Data entries:

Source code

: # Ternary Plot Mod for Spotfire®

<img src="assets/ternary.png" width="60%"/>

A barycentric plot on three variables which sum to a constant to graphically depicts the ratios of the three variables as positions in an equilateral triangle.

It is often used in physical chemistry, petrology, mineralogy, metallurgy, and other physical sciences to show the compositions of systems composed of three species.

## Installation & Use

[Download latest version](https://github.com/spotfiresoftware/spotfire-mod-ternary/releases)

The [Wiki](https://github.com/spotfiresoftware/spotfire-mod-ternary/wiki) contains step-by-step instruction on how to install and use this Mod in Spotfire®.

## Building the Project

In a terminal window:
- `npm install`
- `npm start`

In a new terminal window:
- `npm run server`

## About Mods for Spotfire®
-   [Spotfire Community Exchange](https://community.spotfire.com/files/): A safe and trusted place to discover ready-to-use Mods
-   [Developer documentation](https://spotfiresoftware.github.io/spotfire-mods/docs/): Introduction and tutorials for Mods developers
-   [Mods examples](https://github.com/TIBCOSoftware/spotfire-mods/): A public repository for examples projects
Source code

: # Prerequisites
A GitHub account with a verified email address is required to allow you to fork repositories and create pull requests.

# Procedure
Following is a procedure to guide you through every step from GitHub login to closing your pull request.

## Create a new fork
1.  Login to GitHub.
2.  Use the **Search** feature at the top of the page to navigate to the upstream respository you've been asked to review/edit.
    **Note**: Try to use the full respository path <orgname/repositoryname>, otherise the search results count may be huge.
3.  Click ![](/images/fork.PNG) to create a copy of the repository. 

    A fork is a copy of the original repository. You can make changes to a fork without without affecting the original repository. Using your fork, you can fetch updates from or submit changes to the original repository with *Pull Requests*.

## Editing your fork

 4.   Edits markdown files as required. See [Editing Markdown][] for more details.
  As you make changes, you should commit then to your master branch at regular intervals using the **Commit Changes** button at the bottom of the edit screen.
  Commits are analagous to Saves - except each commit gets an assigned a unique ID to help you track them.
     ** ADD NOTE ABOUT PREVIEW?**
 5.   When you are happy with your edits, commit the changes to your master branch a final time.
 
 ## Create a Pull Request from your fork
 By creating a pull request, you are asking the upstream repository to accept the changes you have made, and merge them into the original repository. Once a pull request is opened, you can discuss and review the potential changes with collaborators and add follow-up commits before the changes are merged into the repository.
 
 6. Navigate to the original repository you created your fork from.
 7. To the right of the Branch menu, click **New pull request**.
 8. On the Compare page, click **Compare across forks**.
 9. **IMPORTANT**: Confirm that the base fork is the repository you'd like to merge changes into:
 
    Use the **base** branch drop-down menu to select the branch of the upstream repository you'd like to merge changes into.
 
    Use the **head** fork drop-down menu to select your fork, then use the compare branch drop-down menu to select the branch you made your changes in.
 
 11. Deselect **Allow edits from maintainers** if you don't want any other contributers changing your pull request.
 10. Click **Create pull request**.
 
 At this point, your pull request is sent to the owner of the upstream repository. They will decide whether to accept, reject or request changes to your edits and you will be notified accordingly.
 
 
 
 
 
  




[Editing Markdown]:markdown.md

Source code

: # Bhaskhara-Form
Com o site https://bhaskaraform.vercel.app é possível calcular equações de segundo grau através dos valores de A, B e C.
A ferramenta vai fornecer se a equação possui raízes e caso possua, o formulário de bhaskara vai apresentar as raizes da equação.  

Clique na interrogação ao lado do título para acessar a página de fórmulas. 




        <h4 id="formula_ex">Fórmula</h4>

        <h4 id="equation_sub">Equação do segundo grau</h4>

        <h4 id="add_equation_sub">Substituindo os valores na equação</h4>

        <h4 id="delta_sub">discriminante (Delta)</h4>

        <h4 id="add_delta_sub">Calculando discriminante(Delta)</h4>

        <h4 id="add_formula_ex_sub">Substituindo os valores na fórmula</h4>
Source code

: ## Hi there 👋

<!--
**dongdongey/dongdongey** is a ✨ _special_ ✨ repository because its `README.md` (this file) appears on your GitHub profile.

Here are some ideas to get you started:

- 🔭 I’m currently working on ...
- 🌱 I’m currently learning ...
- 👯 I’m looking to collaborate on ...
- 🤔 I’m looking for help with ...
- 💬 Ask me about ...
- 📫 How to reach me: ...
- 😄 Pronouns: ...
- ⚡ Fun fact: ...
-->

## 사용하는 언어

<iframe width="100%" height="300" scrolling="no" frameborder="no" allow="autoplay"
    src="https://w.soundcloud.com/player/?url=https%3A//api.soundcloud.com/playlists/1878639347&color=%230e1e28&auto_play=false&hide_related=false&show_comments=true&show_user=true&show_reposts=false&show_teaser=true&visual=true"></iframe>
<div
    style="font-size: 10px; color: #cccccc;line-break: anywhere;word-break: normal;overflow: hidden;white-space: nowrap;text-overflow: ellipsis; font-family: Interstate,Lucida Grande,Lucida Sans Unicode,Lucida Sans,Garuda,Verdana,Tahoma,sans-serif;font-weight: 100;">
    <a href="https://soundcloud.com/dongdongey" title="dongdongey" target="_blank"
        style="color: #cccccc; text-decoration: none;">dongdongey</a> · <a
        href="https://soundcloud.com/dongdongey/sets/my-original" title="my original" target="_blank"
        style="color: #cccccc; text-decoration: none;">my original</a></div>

TASK TO CARRY OUT:
Output the lines above between the one holding "9. **IMPORTANT**: Confirm" and the one holding "10. Click **Create pull request**.", inclusive, with nothing before or after them.

ANSWER TO THE EXERCISE:
 9. **IMPORTANT**: Confirm that the base fork is the repository you'd like to merge changes into:
 
    Use the **base** branch drop-down menu to select the branch of the upstream repository you'd like to merge changes into.
 
    Use the **head** fork drop-down menu to select your fork, then use the compare branch drop-down menu to select the branch you made your changes in.
 
 11. Deselect **Allow edits from maintainers** if you don't want any other contributers changing your pull request.
 10. Click **Create pull request**.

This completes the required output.